(Excerpted data Opens)
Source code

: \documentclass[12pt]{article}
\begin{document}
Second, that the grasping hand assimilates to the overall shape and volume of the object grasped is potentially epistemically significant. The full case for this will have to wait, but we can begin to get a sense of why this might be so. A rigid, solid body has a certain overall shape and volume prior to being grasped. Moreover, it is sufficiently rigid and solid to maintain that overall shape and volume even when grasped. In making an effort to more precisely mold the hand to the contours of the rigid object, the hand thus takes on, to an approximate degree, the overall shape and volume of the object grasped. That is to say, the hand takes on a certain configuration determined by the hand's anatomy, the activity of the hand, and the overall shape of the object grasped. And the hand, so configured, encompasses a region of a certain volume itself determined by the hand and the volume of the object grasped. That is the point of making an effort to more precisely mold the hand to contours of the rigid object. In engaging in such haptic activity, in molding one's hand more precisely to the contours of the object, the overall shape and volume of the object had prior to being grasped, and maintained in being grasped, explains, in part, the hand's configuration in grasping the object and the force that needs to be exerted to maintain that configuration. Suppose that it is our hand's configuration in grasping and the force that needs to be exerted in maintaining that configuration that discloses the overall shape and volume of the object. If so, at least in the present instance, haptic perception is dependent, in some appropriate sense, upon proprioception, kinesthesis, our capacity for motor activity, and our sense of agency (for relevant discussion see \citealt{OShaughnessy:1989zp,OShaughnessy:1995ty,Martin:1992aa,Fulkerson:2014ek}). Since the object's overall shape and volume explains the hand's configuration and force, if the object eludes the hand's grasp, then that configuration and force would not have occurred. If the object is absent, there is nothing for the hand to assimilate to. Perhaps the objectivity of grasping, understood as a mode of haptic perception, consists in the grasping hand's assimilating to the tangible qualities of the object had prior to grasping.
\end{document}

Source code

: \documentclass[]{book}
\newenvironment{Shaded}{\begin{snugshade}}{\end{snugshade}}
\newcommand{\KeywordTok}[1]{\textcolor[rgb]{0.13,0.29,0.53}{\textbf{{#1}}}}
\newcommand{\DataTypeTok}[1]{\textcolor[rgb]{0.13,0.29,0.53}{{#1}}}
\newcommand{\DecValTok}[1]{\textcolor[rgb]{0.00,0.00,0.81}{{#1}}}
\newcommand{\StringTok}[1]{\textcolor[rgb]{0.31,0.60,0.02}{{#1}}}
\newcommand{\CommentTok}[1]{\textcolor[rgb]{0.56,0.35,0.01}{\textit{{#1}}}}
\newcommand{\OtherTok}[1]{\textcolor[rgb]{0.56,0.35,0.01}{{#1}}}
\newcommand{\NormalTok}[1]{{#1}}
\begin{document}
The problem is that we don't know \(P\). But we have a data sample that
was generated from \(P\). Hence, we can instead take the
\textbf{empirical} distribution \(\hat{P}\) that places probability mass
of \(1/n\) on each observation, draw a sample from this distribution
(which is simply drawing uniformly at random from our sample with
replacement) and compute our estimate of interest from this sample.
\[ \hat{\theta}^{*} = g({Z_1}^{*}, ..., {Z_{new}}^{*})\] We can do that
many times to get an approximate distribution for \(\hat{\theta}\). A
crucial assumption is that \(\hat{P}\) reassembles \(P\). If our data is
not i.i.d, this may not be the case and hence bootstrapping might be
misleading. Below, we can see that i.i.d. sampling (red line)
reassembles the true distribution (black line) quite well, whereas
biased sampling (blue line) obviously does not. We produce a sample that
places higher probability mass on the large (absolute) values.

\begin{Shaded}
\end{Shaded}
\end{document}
(Excerpted data Closes)
## Task description
Write out every line of the entries that holds the word "sampling".

## Expected output
misleading. Below, we can see that i.i.d. sampling (red line)
biased sampling (blue line) obviously does not. We produce a sample that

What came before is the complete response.